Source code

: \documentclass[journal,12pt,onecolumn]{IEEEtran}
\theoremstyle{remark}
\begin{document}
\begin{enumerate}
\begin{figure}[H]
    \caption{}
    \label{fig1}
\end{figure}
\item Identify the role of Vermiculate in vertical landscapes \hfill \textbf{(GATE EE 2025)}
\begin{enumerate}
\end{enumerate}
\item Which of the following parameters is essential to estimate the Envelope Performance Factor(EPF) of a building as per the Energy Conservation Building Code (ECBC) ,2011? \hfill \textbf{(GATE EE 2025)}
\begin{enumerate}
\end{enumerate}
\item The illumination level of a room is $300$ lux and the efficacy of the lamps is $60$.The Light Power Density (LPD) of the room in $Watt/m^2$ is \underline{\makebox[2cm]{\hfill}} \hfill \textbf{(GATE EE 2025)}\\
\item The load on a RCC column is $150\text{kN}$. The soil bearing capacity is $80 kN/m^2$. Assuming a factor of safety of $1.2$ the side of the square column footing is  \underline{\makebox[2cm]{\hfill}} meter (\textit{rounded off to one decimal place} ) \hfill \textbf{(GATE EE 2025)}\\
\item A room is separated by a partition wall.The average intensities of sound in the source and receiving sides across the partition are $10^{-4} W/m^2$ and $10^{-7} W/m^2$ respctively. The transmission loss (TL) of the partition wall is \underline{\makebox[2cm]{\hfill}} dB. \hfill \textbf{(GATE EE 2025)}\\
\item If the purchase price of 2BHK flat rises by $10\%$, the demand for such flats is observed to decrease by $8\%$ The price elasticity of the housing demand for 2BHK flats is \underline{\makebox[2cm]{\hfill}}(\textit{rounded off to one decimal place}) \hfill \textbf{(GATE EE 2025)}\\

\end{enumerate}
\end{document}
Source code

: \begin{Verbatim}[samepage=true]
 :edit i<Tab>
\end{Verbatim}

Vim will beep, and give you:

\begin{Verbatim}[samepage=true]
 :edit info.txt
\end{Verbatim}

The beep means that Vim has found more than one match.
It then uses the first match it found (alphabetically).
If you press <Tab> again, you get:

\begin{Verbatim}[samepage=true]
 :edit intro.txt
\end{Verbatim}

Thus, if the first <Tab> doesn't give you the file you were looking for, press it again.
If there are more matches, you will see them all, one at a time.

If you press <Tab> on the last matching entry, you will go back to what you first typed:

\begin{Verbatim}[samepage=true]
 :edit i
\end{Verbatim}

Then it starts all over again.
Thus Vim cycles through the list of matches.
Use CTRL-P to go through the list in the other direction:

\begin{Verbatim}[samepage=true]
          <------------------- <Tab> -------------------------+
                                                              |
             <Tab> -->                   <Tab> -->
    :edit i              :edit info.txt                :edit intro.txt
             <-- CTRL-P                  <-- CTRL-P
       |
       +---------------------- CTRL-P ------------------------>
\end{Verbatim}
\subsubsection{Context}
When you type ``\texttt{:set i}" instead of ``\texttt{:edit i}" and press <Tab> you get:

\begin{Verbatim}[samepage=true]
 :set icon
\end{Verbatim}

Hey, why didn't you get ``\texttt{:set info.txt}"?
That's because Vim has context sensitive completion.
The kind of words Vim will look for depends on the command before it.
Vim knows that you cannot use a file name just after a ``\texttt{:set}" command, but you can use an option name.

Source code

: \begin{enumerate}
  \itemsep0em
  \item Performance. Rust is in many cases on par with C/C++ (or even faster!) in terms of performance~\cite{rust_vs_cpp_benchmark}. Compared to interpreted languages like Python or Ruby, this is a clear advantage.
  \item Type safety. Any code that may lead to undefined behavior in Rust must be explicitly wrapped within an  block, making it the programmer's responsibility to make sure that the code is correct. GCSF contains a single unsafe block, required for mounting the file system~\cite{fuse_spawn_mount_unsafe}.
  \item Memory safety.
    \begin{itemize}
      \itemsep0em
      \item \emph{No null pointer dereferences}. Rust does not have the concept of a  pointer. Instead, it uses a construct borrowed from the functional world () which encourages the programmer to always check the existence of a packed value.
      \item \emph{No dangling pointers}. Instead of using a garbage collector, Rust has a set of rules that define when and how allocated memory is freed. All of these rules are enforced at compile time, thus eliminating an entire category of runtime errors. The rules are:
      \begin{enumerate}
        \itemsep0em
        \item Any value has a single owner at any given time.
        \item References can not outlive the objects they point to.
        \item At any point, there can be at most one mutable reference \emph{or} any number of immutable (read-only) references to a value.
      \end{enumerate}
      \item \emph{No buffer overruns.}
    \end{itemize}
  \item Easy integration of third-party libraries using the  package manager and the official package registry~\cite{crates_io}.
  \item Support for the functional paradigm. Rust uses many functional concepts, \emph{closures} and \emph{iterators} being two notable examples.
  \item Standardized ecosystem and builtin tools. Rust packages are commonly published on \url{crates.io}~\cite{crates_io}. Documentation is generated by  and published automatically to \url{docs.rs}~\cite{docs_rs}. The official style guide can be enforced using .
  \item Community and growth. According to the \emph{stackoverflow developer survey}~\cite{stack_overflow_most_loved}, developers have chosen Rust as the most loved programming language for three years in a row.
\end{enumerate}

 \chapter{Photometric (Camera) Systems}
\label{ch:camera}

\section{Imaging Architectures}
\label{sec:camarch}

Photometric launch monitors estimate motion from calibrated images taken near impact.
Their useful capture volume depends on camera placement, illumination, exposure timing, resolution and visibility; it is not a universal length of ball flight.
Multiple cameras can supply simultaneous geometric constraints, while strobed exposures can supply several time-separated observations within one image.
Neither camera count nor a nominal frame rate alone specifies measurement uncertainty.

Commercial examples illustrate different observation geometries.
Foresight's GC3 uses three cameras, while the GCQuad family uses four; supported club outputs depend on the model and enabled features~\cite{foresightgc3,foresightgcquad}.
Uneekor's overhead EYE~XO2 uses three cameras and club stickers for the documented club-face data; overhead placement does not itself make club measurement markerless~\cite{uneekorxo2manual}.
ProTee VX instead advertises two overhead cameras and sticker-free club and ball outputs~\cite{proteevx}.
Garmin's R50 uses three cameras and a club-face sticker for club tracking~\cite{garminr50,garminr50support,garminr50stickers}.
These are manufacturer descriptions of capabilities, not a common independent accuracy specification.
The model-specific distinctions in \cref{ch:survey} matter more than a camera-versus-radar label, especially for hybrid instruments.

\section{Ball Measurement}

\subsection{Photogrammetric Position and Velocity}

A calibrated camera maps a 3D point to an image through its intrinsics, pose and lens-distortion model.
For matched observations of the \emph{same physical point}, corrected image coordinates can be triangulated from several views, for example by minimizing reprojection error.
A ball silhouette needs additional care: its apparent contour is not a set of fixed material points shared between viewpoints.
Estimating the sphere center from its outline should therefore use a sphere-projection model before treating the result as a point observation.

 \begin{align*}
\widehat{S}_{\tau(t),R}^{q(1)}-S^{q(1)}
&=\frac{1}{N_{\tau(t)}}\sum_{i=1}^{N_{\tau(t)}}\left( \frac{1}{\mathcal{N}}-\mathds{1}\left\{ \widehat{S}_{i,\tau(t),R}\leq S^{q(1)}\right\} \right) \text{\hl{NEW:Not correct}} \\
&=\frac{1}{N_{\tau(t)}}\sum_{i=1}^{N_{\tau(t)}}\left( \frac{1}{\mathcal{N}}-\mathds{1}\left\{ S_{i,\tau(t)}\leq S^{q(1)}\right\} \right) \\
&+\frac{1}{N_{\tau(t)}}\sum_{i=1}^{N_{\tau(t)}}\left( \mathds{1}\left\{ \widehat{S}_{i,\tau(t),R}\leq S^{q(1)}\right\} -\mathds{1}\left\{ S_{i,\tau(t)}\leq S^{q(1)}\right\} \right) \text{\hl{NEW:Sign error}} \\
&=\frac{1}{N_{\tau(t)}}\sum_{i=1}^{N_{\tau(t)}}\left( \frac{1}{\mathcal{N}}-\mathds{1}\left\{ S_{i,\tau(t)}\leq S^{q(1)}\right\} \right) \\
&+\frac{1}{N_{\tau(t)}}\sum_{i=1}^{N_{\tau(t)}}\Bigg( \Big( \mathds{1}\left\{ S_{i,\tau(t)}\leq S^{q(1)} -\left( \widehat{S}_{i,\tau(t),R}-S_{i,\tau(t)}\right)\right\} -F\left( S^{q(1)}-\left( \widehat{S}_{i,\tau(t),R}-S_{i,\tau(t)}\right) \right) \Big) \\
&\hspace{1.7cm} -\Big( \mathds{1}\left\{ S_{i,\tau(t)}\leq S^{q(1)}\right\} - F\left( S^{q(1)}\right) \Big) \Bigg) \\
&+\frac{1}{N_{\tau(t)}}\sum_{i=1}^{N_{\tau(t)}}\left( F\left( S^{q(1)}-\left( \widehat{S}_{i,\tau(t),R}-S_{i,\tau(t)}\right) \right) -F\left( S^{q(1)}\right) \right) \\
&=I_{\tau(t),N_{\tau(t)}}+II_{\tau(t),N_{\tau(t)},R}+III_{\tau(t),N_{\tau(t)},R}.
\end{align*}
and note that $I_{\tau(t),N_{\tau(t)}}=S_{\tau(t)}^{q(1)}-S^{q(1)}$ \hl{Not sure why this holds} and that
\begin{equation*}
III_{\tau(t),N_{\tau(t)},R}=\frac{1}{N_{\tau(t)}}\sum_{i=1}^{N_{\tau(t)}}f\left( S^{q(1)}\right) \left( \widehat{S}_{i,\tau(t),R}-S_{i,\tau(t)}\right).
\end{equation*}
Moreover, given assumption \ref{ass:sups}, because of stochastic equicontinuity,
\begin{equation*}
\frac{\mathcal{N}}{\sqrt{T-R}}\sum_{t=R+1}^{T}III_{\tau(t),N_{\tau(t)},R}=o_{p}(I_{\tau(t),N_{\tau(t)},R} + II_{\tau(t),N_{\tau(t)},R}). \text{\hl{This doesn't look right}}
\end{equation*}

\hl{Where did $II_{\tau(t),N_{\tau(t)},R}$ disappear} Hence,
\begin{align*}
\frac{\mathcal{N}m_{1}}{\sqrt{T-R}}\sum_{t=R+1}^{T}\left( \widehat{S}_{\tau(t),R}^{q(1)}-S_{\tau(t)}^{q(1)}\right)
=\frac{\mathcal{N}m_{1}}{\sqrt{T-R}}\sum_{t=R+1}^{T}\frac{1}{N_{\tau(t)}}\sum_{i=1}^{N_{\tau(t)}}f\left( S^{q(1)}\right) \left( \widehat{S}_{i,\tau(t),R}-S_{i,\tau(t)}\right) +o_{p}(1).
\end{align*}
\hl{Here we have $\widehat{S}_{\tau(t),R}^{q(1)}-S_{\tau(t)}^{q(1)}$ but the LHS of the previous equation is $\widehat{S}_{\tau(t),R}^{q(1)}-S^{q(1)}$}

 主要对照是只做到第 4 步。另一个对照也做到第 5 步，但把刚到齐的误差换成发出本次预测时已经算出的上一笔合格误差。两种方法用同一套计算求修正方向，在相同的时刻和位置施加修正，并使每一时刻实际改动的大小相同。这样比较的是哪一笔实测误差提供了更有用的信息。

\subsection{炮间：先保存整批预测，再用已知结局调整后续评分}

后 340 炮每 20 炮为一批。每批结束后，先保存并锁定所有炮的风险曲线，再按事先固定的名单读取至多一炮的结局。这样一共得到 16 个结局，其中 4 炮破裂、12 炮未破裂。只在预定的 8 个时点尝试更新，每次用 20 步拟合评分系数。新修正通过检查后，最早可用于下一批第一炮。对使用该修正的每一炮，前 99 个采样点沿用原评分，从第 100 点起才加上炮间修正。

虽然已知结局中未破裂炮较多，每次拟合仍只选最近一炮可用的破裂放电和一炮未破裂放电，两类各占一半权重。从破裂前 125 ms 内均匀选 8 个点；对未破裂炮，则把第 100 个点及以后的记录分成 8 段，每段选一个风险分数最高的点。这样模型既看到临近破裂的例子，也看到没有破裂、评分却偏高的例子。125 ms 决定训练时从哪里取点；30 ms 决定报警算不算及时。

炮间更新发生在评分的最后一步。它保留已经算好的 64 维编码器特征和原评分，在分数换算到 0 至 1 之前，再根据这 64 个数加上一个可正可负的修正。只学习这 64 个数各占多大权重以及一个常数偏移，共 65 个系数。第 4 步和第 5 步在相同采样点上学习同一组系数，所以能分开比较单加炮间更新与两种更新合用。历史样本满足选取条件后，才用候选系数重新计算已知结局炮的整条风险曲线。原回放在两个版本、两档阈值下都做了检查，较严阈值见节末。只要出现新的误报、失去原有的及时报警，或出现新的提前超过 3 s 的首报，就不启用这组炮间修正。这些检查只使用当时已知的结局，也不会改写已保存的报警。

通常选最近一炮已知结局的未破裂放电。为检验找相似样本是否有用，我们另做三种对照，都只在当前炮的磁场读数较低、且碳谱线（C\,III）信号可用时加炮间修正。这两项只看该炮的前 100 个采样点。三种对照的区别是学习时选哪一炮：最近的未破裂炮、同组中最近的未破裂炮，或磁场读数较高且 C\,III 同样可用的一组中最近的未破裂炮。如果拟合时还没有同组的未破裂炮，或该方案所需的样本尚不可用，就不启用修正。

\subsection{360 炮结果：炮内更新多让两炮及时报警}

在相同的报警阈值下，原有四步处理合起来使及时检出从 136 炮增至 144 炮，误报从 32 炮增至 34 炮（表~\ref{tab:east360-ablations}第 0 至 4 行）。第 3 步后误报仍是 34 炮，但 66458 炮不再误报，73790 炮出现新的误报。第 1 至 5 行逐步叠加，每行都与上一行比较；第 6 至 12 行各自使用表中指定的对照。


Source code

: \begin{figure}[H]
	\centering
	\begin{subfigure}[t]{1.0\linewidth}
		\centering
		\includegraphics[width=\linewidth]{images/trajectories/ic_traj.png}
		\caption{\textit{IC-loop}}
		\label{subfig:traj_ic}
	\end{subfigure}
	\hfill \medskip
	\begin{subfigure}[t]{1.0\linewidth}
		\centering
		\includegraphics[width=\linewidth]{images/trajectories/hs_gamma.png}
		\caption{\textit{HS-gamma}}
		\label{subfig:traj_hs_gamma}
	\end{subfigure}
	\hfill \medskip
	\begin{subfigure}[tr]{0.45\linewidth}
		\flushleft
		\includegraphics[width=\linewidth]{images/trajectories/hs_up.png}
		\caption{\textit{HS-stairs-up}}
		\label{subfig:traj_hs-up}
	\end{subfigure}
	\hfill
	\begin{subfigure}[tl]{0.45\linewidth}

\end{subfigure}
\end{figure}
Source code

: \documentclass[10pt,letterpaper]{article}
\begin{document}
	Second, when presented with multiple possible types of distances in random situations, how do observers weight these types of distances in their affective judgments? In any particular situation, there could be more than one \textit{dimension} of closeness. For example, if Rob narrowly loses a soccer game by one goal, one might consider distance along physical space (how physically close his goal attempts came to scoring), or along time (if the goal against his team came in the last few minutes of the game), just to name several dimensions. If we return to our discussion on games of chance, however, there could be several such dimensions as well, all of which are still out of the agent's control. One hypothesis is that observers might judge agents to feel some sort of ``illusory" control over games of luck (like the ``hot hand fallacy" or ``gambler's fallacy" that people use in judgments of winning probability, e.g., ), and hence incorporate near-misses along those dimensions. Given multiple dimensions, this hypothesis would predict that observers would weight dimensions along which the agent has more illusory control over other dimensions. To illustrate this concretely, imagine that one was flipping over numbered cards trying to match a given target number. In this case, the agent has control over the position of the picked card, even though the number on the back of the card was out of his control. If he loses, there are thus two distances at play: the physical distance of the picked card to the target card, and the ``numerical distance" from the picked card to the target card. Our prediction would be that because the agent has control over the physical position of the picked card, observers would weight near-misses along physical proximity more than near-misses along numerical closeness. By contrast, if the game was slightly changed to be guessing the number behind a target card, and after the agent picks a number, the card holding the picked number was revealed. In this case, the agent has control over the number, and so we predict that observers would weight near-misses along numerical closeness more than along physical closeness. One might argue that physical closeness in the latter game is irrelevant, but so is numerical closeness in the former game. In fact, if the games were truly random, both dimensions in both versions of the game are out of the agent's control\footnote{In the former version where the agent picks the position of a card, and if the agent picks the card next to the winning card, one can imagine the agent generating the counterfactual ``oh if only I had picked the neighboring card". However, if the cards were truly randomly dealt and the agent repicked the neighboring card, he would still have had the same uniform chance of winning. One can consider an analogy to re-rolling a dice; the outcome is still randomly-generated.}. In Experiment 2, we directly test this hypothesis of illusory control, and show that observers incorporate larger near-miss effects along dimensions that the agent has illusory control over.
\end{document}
■ ■ ■ ■ ■ ■ ■
#### [YOUR OBJECTIVE]
Going back to the entries above, set down exactly the lines that begin at the one with "Vim knows that" and end at the one with "enforced using .", both included, and nothing else.

#### [RESPONSE BELOW]
Vim knows that you cannot use a file name just after a ``\texttt{:set}" command, but you can use an option name.

Source code

: \begin{enumerate}
  \itemsep0em
  \item Performance. Rust is in many cases on par with C/C++ (or even faster!) in terms of performance~\cite{rust_vs_cpp_benchmark}. Compared to interpreted languages like Python or Ruby, this is a clear advantage.
  \item Type safety. Any code that may lead to undefined behavior in Rust must be explicitly wrapped within an  block, making it the programmer's responsibility to make sure that the code is correct. GCSF contains a single unsafe block, required for mounting the file system~\cite{fuse_spawn_mount_unsafe}.
  \item Memory safety.
    \begin{itemize}
      \itemsep0em
      \item \emph{No null pointer dereferences}. Rust does not have the concept of a  pointer. Instead, it uses a construct borrowed from the functional world () which encourages the programmer to always check the existence of a packed value.
      \item \emph{No dangling pointers}. Instead of using a garbage collector, Rust has a set of rules that define when and how allocated memory is freed. All of these rules are enforced at compile time, thus eliminating an entire category of runtime errors. The rules are:
      \begin{enumerate}
        \itemsep0em
        \item Any value has a single owner at any given time.
        \item References can not outlive the objects they point to.
        \item At any point, there can be at most one mutable reference \emph{or} any number of immutable (read-only) references to a value.
      \end{enumerate}
      \item \emph{No buffer overruns.}
    \end{itemize}
  \item Easy integration of third-party libraries using the  package manager and the official package registry~\cite{crates_io}.
  \item Support for the functional paradigm. Rust uses many functional concepts, \emph{closures} and \emph{iterators} being two notable examples.
  \item Standardized ecosystem and builtin tools. Rust packages are commonly published on \url{crates.io}~\cite{crates_io}. Documentation is generated by  and published automatically to \url{docs.rs}~\cite{docs_rs}. The official style guide can be enforced using .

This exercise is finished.